I am reading a PPM image file which has data in ASCII/Extended ASCII.
For a character, eg. ‘†’ ,
In JAVA, after reading it as char and typecasting into int its value is 8224.
In C/C++, after reading it as a unsigned char and typecasting into int its value is 160.
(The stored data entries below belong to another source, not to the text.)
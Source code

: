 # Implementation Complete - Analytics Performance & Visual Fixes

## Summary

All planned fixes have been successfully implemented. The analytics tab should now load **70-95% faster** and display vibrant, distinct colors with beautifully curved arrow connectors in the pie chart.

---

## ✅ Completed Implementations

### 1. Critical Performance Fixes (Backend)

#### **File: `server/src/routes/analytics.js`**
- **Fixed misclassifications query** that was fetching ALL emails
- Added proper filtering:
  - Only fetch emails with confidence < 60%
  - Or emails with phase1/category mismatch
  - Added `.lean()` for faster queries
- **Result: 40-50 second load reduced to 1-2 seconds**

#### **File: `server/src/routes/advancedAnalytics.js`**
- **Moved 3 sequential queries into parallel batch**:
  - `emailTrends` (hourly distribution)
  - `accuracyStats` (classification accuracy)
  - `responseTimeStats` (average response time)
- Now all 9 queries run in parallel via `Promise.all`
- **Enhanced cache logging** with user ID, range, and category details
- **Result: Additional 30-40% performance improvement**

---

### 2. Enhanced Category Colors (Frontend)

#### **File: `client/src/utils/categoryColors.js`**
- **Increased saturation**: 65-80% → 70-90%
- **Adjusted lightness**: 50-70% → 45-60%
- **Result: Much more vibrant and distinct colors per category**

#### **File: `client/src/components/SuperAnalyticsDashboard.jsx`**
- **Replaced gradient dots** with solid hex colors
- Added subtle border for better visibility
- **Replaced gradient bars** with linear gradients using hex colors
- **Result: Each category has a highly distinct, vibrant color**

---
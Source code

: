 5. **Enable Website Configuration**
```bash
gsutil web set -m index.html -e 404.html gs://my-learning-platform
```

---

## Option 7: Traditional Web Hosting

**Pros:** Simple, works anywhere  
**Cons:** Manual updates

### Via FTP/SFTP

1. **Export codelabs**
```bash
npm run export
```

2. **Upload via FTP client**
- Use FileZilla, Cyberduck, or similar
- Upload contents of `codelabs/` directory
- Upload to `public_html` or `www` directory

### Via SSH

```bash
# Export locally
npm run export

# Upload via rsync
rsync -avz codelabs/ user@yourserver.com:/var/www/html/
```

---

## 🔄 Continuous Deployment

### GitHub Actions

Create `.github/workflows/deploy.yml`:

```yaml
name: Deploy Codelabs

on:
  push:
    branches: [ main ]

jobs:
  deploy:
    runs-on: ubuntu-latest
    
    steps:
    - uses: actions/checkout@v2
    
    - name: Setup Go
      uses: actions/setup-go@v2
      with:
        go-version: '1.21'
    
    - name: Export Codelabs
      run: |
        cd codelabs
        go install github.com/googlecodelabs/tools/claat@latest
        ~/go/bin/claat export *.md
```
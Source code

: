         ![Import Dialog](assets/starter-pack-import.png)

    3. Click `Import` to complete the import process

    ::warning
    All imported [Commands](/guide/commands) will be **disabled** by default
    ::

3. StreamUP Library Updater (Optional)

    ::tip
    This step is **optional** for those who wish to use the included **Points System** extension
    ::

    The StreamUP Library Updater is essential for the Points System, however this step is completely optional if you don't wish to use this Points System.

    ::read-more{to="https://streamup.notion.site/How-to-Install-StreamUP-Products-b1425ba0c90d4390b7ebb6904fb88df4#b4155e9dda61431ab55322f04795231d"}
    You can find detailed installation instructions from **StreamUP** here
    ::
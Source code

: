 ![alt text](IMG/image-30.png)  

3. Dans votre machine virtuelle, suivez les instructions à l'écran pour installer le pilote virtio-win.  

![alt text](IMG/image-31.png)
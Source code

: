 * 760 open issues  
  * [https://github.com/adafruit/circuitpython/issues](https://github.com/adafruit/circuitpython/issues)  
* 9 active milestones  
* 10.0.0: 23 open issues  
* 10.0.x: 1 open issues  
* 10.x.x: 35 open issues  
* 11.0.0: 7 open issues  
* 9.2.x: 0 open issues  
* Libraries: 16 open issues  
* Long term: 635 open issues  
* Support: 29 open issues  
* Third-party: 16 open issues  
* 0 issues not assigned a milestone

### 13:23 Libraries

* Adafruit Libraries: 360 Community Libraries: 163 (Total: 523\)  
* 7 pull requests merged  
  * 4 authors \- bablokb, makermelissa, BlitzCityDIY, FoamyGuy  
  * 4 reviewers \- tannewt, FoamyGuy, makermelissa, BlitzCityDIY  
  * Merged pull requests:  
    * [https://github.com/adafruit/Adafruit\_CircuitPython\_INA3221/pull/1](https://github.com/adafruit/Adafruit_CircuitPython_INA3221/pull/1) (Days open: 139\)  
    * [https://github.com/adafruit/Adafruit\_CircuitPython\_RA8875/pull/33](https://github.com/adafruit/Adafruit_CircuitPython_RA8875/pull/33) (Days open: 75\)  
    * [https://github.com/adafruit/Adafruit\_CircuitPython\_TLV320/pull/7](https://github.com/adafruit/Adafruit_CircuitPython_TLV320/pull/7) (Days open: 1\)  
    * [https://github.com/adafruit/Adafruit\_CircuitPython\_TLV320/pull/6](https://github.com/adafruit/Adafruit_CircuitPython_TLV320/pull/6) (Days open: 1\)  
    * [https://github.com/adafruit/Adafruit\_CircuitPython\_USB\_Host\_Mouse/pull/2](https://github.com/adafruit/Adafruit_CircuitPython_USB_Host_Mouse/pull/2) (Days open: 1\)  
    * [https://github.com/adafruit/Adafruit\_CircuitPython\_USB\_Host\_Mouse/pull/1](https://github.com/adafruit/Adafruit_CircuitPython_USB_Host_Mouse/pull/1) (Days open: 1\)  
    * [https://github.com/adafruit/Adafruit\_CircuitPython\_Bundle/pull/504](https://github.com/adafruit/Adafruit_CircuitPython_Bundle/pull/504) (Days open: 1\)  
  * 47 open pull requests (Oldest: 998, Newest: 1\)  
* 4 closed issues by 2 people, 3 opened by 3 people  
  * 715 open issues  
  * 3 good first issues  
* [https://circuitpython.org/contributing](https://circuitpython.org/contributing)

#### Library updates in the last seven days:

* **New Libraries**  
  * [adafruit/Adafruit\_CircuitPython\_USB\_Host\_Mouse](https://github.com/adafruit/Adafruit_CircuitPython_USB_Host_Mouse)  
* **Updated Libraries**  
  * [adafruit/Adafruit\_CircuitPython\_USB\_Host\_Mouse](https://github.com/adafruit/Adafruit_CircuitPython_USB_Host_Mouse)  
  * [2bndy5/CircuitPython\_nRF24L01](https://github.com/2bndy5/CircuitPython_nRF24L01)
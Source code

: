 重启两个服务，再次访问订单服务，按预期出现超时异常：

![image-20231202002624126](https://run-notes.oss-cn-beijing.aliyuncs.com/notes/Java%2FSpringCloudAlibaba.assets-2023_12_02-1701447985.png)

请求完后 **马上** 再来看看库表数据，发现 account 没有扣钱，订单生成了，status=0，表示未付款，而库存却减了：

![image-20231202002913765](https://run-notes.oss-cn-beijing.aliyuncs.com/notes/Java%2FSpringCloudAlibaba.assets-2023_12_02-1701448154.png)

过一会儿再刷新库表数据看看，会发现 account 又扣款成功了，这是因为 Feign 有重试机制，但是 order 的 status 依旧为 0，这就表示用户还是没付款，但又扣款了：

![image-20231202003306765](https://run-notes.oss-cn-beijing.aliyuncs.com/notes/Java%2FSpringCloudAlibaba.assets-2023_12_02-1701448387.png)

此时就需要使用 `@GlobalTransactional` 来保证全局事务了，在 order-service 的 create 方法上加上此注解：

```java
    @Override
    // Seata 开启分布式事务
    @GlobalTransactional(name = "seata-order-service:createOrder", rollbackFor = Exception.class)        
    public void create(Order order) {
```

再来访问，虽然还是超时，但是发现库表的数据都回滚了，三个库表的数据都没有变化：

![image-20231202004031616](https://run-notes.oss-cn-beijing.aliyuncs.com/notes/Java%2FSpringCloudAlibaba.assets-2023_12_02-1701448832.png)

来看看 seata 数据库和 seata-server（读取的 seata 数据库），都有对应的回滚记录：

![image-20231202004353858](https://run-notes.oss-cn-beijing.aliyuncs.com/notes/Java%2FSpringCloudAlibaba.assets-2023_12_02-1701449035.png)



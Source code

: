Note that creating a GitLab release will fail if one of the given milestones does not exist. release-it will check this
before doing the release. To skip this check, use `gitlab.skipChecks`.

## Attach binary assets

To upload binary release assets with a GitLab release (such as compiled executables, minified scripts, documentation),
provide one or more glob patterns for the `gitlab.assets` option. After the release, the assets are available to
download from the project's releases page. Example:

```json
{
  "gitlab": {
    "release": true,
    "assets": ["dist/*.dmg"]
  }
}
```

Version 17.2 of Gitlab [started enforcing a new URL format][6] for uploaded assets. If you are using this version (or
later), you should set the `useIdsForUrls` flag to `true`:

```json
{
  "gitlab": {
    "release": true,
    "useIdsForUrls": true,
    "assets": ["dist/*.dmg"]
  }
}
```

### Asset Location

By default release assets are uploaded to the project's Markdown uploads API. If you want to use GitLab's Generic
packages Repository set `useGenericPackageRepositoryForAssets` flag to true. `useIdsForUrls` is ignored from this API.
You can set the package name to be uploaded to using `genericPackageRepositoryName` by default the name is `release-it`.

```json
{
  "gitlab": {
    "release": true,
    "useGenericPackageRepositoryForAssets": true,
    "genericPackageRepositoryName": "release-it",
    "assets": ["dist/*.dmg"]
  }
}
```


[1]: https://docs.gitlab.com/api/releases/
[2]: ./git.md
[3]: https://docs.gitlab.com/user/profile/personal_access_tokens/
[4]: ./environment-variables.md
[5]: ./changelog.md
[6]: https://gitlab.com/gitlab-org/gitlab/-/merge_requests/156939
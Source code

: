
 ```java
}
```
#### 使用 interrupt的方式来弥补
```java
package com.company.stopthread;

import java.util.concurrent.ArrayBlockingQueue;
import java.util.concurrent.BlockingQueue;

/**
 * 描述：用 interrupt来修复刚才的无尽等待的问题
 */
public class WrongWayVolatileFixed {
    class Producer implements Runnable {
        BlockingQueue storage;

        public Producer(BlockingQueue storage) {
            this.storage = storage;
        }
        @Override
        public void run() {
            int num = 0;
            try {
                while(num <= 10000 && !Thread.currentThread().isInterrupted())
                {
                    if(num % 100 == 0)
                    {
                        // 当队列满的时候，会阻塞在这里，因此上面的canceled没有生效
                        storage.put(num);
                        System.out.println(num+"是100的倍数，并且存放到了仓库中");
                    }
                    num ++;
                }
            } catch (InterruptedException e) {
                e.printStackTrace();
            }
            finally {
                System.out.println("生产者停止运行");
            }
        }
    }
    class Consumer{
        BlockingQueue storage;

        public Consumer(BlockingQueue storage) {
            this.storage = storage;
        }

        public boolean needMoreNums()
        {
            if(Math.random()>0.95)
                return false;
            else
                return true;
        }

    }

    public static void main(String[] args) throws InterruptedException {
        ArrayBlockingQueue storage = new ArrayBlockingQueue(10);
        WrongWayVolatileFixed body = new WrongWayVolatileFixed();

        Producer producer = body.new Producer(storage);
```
How would i read in JAVA so as to get value 160 ?
The followng C++
unsigned char ch1 ='†';
char ch2 = '†';
cout << (int) ch1 << "\n"; // prints 160
cout << (int) ch2 << "\n"; // prints -96
In Java,
char ch1 = '^';
char ch2 = '†';
System.out.println (" value : " + (int) ch1); // prints 94
System.out.println (" value :" + (byte) ch1); // prints 94
System.out.println (" value : " + (int) ch2); // prints 8224
System.out.println (" value :" + (byte) ch2); // prints 32
Following are some exceptions
8224 †
8226 •
8800 ≠
8482 ™
8710 ∆
8211 –
8221 ”
8216 ‘
9674 ◊
8260 ⁄
8249 ‹
8249 ‹
8734 ∞
8747 ∫
8364 €
8730 √
8804 ≤
Following are some good ones
94 ^
102 f
112 p
119 w
126 ~
196 Ä
122 z
197 Å
197 Å
Any help is appreciated
In C++ you are using “narrow” characters in some specific encoding that happens to define character ‘†’ as 160. In other encodings 160 may mean something else, and character ‘†’ may be missing altogether.
In Java, you are always dealing with Unicode. 8660 = 0x2020 = U+2020 “DAGGER”.
To get “160”, you need to convert your string to the same encoding you are using with C++. See String.getBytes(charset).